On the basis of our review of the record, we conclude that the trial court failed to make certain findings of fact that should have been made, and that it should have found the admission of intent to defraud in the defendants’ answer binding on all the defendants. The trial court also should have pierced the corporate veils of Progress and Edgecliffe. Because of the sparse record, however, which includes the parties’ briefs, we decline to reach the claims involving tortious interference and fraudulent conveyance. These claims are to be resolved at a hearing to be conducted by the trial court upon remand.

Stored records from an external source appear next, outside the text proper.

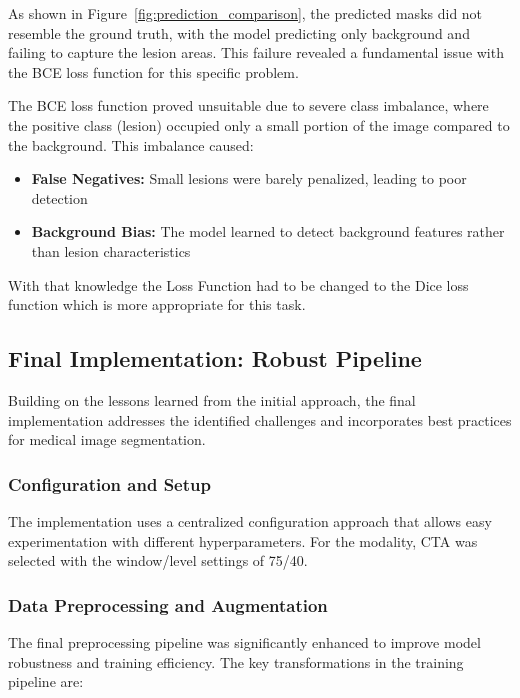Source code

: As shown in Figure~\ref{fig:prediction_comparison}, the predicted masks did not resemble the ground truth, with the model predicting only background and failing to capture the lesion areas. This failure revealed a fundamental issue with the BCE loss function for this specific problem.

The BCE loss function proved unsuitable due to severe class imbalance, where the positive class (lesion) occupied only a small portion of the image compared to the background. This imbalance caused:
\begin{itemize}
    \item \textbf{False Negatives:} Small lesions were barely penalized, leading to poor detection
    \item \textbf{Background Bias:} The model learned to detect background features rather than lesion characteristics
\end{itemize}

With that knowledge the Loss Function had to be changed to the Dice loss function which is more appropriate for this task.

\subsection{Final Implementation: Robust Pipeline}
\label{subsec:final_implementation}

Building on the lessons learned from the initial approach, the final implementation addresses the identified challenges and incorporates best practices for medical image segmentation. 

\subsubsection{Configuration and Setup}
\label{subsubsec:configuration}

The implementation uses a centralized configuration approach that allows easy experimentation with different hyperparameters. 
For the modality, CTA was selected with the window/level settings of 75/40.

\subsubsection{Data Preprocessing and Augmentation}
\label{subsubsec:preprocessing}

The final preprocessing pipeline was significantly enhanced to improve model robustness and training efficiency. The key transformations in the training pipeline are:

The judgment against Progress and Edgecliffe each in the amount of $9427.41 and against Edgecliffe in the amount of $4125 is affirmed. The judgment is reversed only with respect to Keith S. Mahler and Jane Z. Mahler and the case is remanded for further *758proceedings to determine whether Keith S. Mahler tortiously interfered with the plaintiff’s contractual relations with Progress, and whether Edgecliffe’s conveyance to Jane Z. Mahler should be set aside.

In this opinion the other judges concurred.

Also named as defendants in the trial court were Progress Builders, Inc., and Edgecliffe Lawn Development Corporation. The judgment against these defendants is not at issue in this appeal.

Paragraph eleven in the fifth count of the complaint states: “On March 10, 1989, Edgecliffe Lawn Development Corp. transferred to the Defendant, Jane Z. Mahler, the real property described in Exhibit A, attached hereto, without adequate consideration and with the intent to prevent it from being taken by legal process and with the intent of thereby defrauding the Plaintiff and preventing it from securing payment of its indebtedness.”

The defendants’ answer to this allegation states: “As to paragraph 11 the Defendants admit all of the paragraph except ‘without adequate consideration’ which is hereby denied.”